Tuesday, January 27, 2015

Related to a kidney

Semiotics and Structuralism Introduction to Theory of Literature Professor Paul Fry 

As anticipated from the last lecture the focus on form and structures can lead to a study of multiple languages. Semiotics concerns this and also deals with framing language in terms of what is intelligible in language why something is vague and liable to be misunderstood. 


Semiotics shares formalism's focus on structure but has departed in a few notions. Formalists seemed almost dogmatic about the structure of literature being meaning while semiotics separates ideals with the actual word or sign being used. Semiotics also takes into consideration language at a certain time rather than focusing on its continual change.

Semiotics sought to create a systematic study of language but it's methods are far from authoritarian. One of its main tenants is that language does not have an author and by nature compiled communally. If language was a personal matter ideas wouldn't be transferable to one another.

The way language is described is also free of tyranny to a degree. There are a multitude of languages and ways to signify signs. A curious trait of semiotics is its awareness of context and how often a sign becomes intelligible by a sign not being other signs around it. And it becomes clear the study involves a vast amount of information because a sign signifies something but also relates to every other sign in the given lexicon.

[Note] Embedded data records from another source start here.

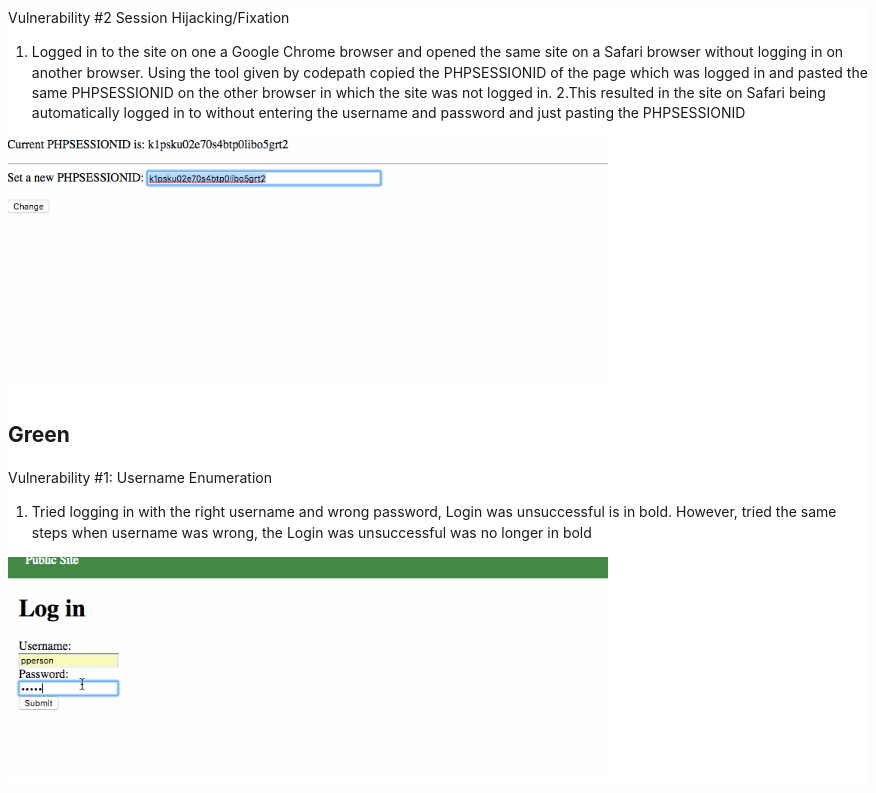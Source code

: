 
Vulnerability #2 Session Hijacking/Fixation
1. Logged in to the site on one a Google Chrome browser and opened the same site on a Safari browser without logging in on another browser. Using the tool given by codepath  copied the PHPSESSIONID of the page which was logged in and pasted the same PHPSESSIONID on the other browser in which the site was not logged in. 
2.This resulted in the site on Safari being automatically logged in to without entering the username and password and just pasting the PHPSESSIONID 
<img src="https://github.com/nayanika96/Codepath-Week-8/blob/master/sessionhijacking.gif" width="600">


## Green

Vulnerability #1: Username Enumeration
1. Tried logging in with the right username and wrong password, Login was unsuccessful is in bold. However, tried the same steps when username was wrong, the Login was unsuccessful was no longer in bold

<img src="https://github.com/nayanika96/Codepath-Week-8/blob/master/usernameenumeration.gif" width="600">
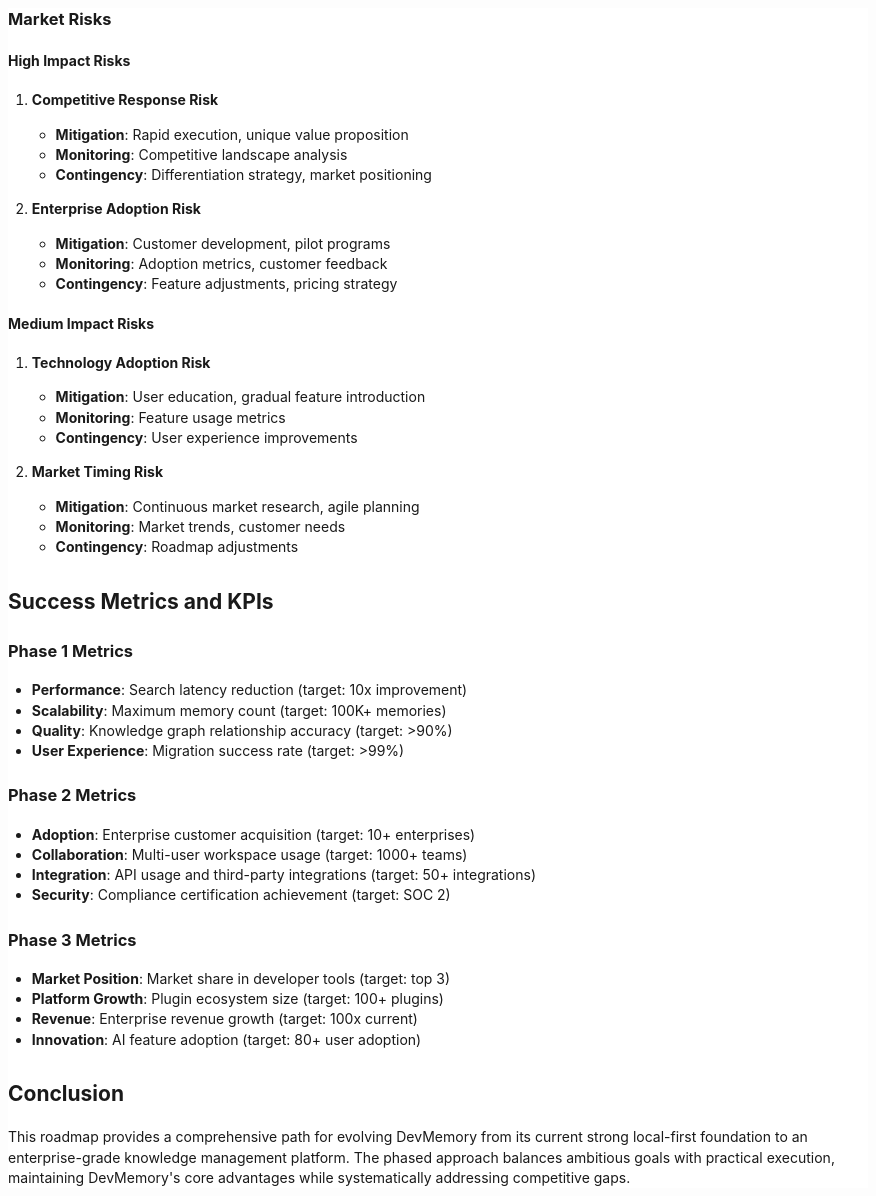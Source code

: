 ### Market Risks

#### High Impact Risks
1. **Competitive Response Risk**
   - **Mitigation**: Rapid execution, unique value proposition
   - **Monitoring**: Competitive landscape analysis
   - **Contingency**: Differentiation strategy, market positioning

2. **Enterprise Adoption Risk**
   - **Mitigation**: Customer development, pilot programs
   - **Monitoring**: Adoption metrics, customer feedback
   - **Contingency**: Feature adjustments, pricing strategy

#### Medium Impact Risks
1. **Technology Adoption Risk**
   - **Mitigation**: User education, gradual feature introduction
   - **Monitoring**: Feature usage metrics
   - **Contingency**: User experience improvements

2. **Market Timing Risk**
   - **Mitigation**: Continuous market research, agile planning
   - **Monitoring**: Market trends, customer needs
   - **Contingency**: Roadmap adjustments

## Success Metrics and KPIs

### Phase 1 Metrics
- **Performance**: Search latency reduction (target: 10x improvement)
- **Scalability**: Maximum memory count (target: 100K+ memories)
- **Quality**: Knowledge graph relationship accuracy (target: >90%)
- **User Experience**: Migration success rate (target: >99%)

### Phase 2 Metrics
- **Adoption**: Enterprise customer acquisition (target: 10+ enterprises)
- **Collaboration**: Multi-user workspace usage (target: 1000+ teams)
- **Integration**: API usage and third-party integrations (target: 50+ integrations)
- **Security**: Compliance certification achievement (target: SOC 2)

### Phase 3 Metrics
- **Market Position**: Market share in developer tools (target: top 3)
- **Platform Growth**: Plugin ecosystem size (target: 100+ plugins)
- **Revenue**: Enterprise revenue growth (target: 100x current)
- **Innovation**: AI feature adoption (target: 80+ user adoption)

## Conclusion

This roadmap provides a comprehensive path for evolving DevMemory from its current strong local-first foundation to an enterprise-grade knowledge management platform. The phased approach balances ambitious goals with practical execution, maintaining DevMemory's core advantages while systematically addressing competitive gaps.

To be sure this makes even simple understandings ambitious feats, but to know what a sign is feels innate. The knowledge that semiotics brings forth distances us from what is comfortable and straightforward. In a way it is a turn away from a pastoral sense of the world and towards a scientific one where there is an inherent barrier from our understanding of the world we perceive--another curiosity as art is generally of the first archaic sensibility. While it deals with language, Semiotic in itself is probably far to atomistic of humanity to be useful in discussing works of art. Its interest probably have be modelled by a more specific field concerning art but most likely retained its scepticism and compiling symbols discursively.

p. 57-72 Calypso Ulysses James Joyce

We are introduced to Leopold Bloom and his day starts similarly to Stephen Daedalus. Their two breakfasts start off differently as Leopold seems to afford his but there is still a sense of scarcity. I'm not sure if kindey is short in demand because of hard times or if it's just a novelty and of rare taste. If it is so then we have to question why Leopold is concerned the attractive neighborhood girl will purchase the last one in stock. But this is section is categorized by this carnal desire that is illustrated by the physical nature of the butcher shop.


Curiously in the background of all this desire is Bloom's preparation for his friend's funeral. As he wonders to grab his breakfast meat his thoughts roam and he seems sceptical of his city as it feels unreal. The urbanity of the city contrasts with the pastoral scene Bloom finds in a magazine in the butcher shop and we contemplate the pastoral with the urban and how the pastoral is generative of life while the city is a placed for the flavor of meat you prefer and or funerals. Beauty is either budding or laying in bed but it seems to have an eye in another direction than that of Bloom. He seems keen on this but does not curb is sense of longing or duties he must attend to.

Bloom's attraction to the kidneys gives us pause. They are written unflatteringly and seem as this primordial substance that seduces him outdoors and we learn a little about him as he places himself to the butcher. These discerning hunks of flesh will give him the energy throughout the day that is provided by Bloom's bizarre hedonism that not only fills him with desire but also nourishes him.